By Steve McKnight. Reading it atm :D:P

Out of curiosity what don't you agree with?

- J.

*edited cause I was wrong*

Sorry not ING...that was what was stuck in my head...I meant Heritage National Mortgage Trust (sound the same though :() and it was 9.5% not 10%

For those that wanted to know, contact:

[email protected] or go to www.rfa.com.au

As far as I remeber it was funded through property as like most retirement villages..they get to keep the housing after the occupant dies and re-sell it onto another couple for a stupid price....the cycle repeats.

It was based on it being a secured 24 month fixed term though....6 months gave a 7.75% return.

Either way there are 100,000 better get rich quick schemes...you've just got to put in the effort and time.

By Steve McKnight. Reading it atm :(:D

Out of curiosity what don't you agree with?

- J.

Don't get me wrong, the book makes a lot of sense and he's on the money "to some extent" with the way he goes about his portfolio, I just don't agree with his choice of locations. The fact I can buy some property for a ridiculous price like $50, $90K or whatever that's located 150+K's out of the city purely for it's positively geared return and some "future boom" is "in my mind" a little silly and risky. You can source properties closer to the an established or soon to be established "so called boom" in metropolitan areas that don't have that risk associated with country locations.

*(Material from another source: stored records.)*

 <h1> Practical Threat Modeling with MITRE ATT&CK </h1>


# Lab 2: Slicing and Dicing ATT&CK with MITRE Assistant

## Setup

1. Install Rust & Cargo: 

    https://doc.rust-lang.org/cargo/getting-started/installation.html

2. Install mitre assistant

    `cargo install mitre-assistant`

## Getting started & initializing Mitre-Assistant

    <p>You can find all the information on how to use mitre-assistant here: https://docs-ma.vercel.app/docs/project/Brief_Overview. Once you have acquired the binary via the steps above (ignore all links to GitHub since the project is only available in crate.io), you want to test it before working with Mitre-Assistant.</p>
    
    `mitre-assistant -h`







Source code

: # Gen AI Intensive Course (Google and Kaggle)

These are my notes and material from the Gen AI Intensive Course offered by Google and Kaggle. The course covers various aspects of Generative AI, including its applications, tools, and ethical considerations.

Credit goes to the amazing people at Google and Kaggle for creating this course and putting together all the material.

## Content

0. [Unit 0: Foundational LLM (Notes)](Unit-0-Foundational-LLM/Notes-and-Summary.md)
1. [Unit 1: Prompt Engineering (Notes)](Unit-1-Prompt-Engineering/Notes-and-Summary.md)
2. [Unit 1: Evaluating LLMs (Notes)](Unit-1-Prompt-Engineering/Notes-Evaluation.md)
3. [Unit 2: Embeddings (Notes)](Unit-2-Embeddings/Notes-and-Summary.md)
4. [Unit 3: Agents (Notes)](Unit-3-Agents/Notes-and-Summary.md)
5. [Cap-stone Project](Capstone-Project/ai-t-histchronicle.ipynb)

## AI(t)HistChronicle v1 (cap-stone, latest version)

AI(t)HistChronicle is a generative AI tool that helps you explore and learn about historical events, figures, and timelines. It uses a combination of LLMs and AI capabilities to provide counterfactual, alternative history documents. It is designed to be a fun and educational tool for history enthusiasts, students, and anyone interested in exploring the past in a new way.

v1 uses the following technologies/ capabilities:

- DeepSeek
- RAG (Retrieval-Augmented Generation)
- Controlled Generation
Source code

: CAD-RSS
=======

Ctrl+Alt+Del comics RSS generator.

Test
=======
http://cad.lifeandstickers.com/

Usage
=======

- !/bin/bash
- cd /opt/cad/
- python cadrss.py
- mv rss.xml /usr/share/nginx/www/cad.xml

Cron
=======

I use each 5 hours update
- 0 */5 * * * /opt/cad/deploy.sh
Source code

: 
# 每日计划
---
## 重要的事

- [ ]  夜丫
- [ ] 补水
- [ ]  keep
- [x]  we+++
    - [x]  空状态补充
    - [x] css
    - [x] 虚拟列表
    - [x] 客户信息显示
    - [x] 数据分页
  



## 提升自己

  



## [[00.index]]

To be honest the book bored the hell out me... but it's still a good read to get the basic understanding of the property market.

I think he just made some examples using country locales but then again I ain't finished with it yet. I've read a lot dryer material on the subject though :(

What other books do you recommend on the subject Mesh?

On a side note, have you read any of the stuff by Jan Somers? Interesting how she talks about negatively gearing property and how Steve (like Robert Kiyosaki) is pretty much against it. I would have thought positively geared property makes sense but you try and explain it to some people and they can't get their heads around it.

- J.

The Jake, the last book I read before that, was called "Charlottes Web" or something like that. I'm not into books, can be bothered sitting in one spot for too long... and don't believe everything I read either. Unfortunately the world we live in everyone has an alterative motive, book or not. So I guess most of what knowledge we have is based on others failure's and sucess, the opinions of professionals we pay and then we make an educated decision on what path we take.

thankyou merlin! much appreciated,the somersoft link is wonderfull.

im 19 i have quit my dream (training as a pro golfer) and im about to sell my car and into property investing, obviously there are a million questions running through my head, and i am currently doing alot of research. planning etc...

this site seems great for help and advice so thanks for the link.